Scrape the Wayback machine with this little script

Posted by Dave Bryson on August 17, 2007

Here’s a little script I use to scrape archived pages from the Alexa Wayback Machine . Basically, it works like this:

  1. Query Alexa for an old URL you’re looking for and the Years you’re interested in
  2. Use Hpricot to look in the results for links to archived pages. The pattern is http://web.archive.org/web/200301../url. Where the number is the timestamp and the url on the end is the old page you’re looking for.
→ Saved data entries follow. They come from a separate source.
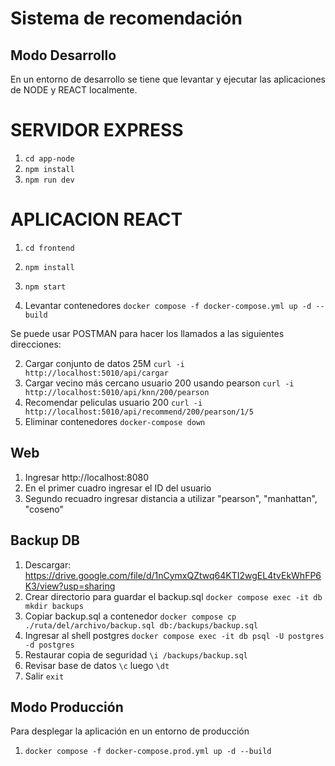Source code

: # Sistema de recomendación

## Modo Desarrollo

En un entorno de desarrollo se tiene que levantar y ejecutar las aplicaciones de NODE y REACT localmente.

# SERVIDOR EXPRESS

1. `cd app-node`
2. `npm install`
3. `npm run dev`

# APLICACION REACT

1. `cd frontend`
2. `npm install`
3. `npm start`

4. Levantar contenedores `docker compose -f docker-compose.yml up -d --build`

Se puede usar POSTMAN para hacer los llamados a las siguientes direcciones:

2. Cargar conjunto de datos 25M `curl -i http://localhost:5010/api/cargar`
3. Cargar vecino más cercano usuario 200 usando pearson `curl -i http://localhost:5010/api/knn/200/pearson`
4. Recomendar peliculas usuario 200 `curl -i http://localhost:5010/api/recommend/200/pearson/1/5`
5. Eliminar contenedores `docker-compose down`

## Web

1. Ingresar http://localhost:8080
2. En el primer cuadro ingresar el ID del usuario
3. Segundo recuadro ingresar distancia a utilizar "pearson", "manhattan", "coseno"

## Backup DB

1. Descargar: https://drive.google.com/file/d/1nCymxQZtwq64KTI2wgEL4tvEkWhFP6K3/view?usp=sharing
2. Crear directorio para guardar el backup.sql `docker compose exec -it db mkdir backups`
3. Copiar backup.sql a contenedor `docker compose cp ./ruta/del/archivo/backup.sql db:/backups/backup.sql`
4. Ingresar al shell postgres `docker compose exec -it db psql -U postgres -d postgres`
5. Restaurar copia de seguridad `\i /backups/backup.sql`
6. Revisar base de datos `\c` luego `\dt`
7. Salir `exit`

## Modo Producción

Para desplegar la aplicación en un entorno de producción

1. `docker compose -f docker-compose.prod.yml up -d --build`
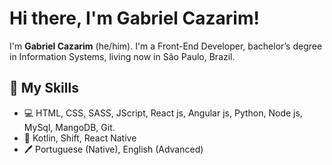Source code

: # Hi there, I'm Gabriel Cazarim!

I'm **Gabriel Cazarim** (he/him). I'm a Front-End Developer, bachelor’s degree in Information Systems, living now in São Paulo, Brazil.

## 📖 My Skills

* 💻 HTML, CSS, SASS, JScript, React js, Angular js, Python, Node js, MySql, MangoDB, Git.
* 📱 Kotlin, Shift, React Native
* 🖊️ Portuguese (Native), English (Advanced)
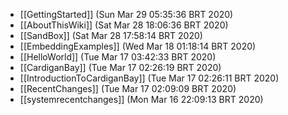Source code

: * [[GettingStarted]] (Sun Mar 29 05:35:36 BRT 2020)
* [[AboutThisWiki]] (Sat Mar 28 18:06:36 BRT 2020)
* [[SandBox]] (Sat Mar 28 17:58:14 BRT 2020)
* [[EmbeddingExamples]] (Wed Mar 18 01:18:14 BRT 2020)
* [[HelloWorld]] (Tue Mar 17 03:42:33 BRT 2020)
* [[CardiganBay]] (Tue Mar 17 02:26:19 BRT 2020)
* [[IntroductionToCardiganBay]] (Tue Mar 17 02:26:11 BRT 2020)
* [[RecentChanges]] (Tue Mar 17 02:09:09 BRT 2020)
* [[systemrecentchanges]] (Mon Mar 16 22:09:13 BRT 2020)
Return and array of successful matches
  3. Loop over the results of above and download the pages locally using curl (you could also use wget)
  4. Save the pages with the name “archive_timestamp.html”

Here’s the code:

require 'hpricot'
require 'open-uri'

urls = %w[http://sample.com http://sample2.com ...]
years = %w[2002 2003 2004]

# Search Alexa for the following URLS and Years
# extract the relevent links from the search result pages
def extract_links_from_search(search_urls=[],years=[])
  results = []
  search_urls.each do |u|
    years.each do |y|
      search_alexa = "http://web.archive.org/web/#{y}*/#{u}"
      doc = Hpricot(open(search_alexa))
      (doc/:a).each do |link|
        ul = link.attributes['href']
        # Search result pages have the following url, followed
        # by the timestamp (20030313094512)
        # followed by the search url
        if ul =~ /http://web.archive.org/web/d+/http:/
          results << ul
        end
      end
    end
  end
  results
end

def download_and_store_pages(results=[])
  results.each do |url|
    #Create a file name based on the Timestamp
    fn =  "archive_#{$&}.html" if url =~ /d+/
    puts "Saving as: #{fn}"
    `curl #{url} -o #{fn}`
  end
end

outp = extract_links_from_search(urls,years)
puts "Getting the data"
download_and_store_pages(outp)

This is quick and dirty and took about 10 minutes to write. It could probably be simplified, but it does the job for me.